Daniel wendet sich nun, nachdem das
Becken beaufsichtigt und Michelle
betreut wird, der Liegewiese zu und
sieht in gut 30 Metern Entfernung
eine männliche Person, auf die die
Beschreibung der 15-Jährigen zutrifft.
Der Mann liegt auf dem Badetuch
und schaut in ein Mobiltelefon.
Freundlich-direktive
Ansprache
Daniel geht auf den Mann zu und
spricht ihn freundlich, doch bestimmt,
an: „Guten Tag, mein Name ist Daniel
Fechter, ich bin der aufsichtführende
Fachangestellte, ich muss mit Ihnen
über einen Sachverhalt sprechen, der
uns gerade mitgeteilt wurde. Ich bitte
Sie, mit mir in den Schwimmmeisterraum
zu gehen, dort können wir die
Sache in Ruhe besprechen!“
Der Mann schaut kurz auf und beschäftigt
sich weiter mit dem Mobiltelefon,
er ignoriert den Fachangestellten.
Daniel spricht ihn, nun
energischer werdend, an: „Legen Sie
das Handy zur Seite, ich bitte Sie,
mich zum Schwimmmeisterraum zu
begleiten!“ Der Mann springt nun auf,
das Mobiltelefon immer noch in der
Hand haltend, und herrscht Daniel
an: „Was soll das, ich weiß gar nicht,
was Sie wollen, und im Übrigen will
ich sowieso gerade gehen, ich habe
einen dringenden geschäftlichen
Termin. Lassen Sie mich in Ruhe!“
Vorläufige Festnahme
Der Mann stopft sein Badetuch in die
Sporttasche, streift Shorts und T-
Shirt über und will in Richtung Ausgang
losgehen. Daniel weist ihn laut
und deutlich an: „Sie bleiben hier,
bis wir die Sache geklärt haben.
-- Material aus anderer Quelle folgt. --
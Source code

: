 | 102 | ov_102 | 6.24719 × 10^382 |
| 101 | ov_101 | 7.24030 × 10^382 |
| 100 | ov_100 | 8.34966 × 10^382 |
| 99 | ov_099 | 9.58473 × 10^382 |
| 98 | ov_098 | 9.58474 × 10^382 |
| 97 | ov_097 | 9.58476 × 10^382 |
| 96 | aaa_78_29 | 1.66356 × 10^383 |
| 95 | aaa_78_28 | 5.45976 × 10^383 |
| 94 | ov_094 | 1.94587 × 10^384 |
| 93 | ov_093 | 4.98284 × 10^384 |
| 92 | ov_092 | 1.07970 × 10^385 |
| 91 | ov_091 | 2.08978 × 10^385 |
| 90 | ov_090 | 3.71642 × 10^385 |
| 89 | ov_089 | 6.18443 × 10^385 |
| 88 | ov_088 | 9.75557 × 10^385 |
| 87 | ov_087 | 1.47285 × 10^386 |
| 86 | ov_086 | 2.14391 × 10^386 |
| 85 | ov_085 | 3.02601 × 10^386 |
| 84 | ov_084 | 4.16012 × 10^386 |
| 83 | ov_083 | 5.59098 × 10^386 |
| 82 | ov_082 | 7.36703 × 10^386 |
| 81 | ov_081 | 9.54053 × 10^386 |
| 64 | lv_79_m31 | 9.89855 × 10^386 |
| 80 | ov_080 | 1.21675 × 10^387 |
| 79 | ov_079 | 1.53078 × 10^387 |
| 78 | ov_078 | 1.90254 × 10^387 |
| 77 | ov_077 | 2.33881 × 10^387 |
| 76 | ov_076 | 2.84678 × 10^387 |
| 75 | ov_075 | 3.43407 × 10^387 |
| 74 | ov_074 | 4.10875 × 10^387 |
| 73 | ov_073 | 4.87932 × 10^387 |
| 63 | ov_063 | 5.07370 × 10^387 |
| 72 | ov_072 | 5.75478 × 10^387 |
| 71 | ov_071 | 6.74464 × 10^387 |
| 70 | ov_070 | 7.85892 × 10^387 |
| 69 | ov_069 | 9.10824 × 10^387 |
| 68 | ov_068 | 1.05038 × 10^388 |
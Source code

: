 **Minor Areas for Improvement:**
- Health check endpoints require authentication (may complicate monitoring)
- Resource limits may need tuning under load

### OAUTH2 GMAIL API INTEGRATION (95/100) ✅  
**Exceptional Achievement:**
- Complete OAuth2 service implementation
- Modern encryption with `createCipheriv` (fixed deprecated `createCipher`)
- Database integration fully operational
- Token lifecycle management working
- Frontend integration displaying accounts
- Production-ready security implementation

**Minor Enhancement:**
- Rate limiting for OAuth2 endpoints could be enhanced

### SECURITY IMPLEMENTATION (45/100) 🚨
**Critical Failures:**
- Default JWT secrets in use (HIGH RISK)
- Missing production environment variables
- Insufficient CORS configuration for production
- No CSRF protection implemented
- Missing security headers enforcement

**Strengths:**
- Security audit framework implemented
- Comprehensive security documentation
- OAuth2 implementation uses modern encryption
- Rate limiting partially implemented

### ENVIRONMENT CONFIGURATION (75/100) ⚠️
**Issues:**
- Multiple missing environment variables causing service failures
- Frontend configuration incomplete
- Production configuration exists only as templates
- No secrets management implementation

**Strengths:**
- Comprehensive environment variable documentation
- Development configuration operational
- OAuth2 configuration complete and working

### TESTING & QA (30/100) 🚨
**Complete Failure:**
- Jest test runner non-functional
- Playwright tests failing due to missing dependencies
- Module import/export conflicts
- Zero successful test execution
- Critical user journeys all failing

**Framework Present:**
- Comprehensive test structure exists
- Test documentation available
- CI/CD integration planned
Sie
dürfen bis dahin das Bad nicht verlassen.“
Auch wenn Daniel nicht explizit
sagt: „Sie sind vorläufig festgenommen.“
– seine Anweisung ist
unmissverständlich. Der Mann will
gleichwohl losziehen, Daniel packt
ihn von hinten kräftig am Oberarm
und hält ihn damit fest und sagt:
„Sie bleiben hier, bis die Polizei den
Fall klärt!“. Der Mann bleibt stehen
fordert Daniel barsch auf, ihn loszulassen:
„Lassen Sie mich los, Sie tun
mir weh, das ist Köperverletzung und
Freiheitsberaubung, was Sie da gerade
machen – ich werde Sie bei der
Polizei anzeigen – dann werden Sie
schon zu spüren bekommen, was Sie
von Ihrem Verhalten haben.“
Darf Daniel das? Ihn festhalten, ihm
gar Schmerzen bereiten? Er hat den
Mann ja tatsächlich fest gehalten, im
wahrsten Sinne des Wortes, der Mann
konnte sich nicht mehr frei bewegen
und er hatte, wie er sagte, körperliche
Schmerzen – da liegt tatsächlich
der Verdacht einer Körperverletzung
und einer Freiheitsberaubung durch
Daniel nahe.
Ist das alles gerechtfertigt? Ein Blick
in die Strafprozessordnung (StPO),
hier in den §127 Abs. 1, hilft. Hier
heißt es: „Wird jemand auf frischer
Tat betroffen oder verfolgt, so ist,
wenn er der Flucht verdächtig ist
oder seine Identität nicht sofort
festgestellt werden kann, jedermann
befugt, ihn auch ohne richterliche
Anordnung vorläufig festzunehmen.“
Eingriff in ein Grundrecht
Daniel kennt die Voraussetzungen
der vorläufigen Festnahme noch von
der Ausbildung, aber auch von Seminaren.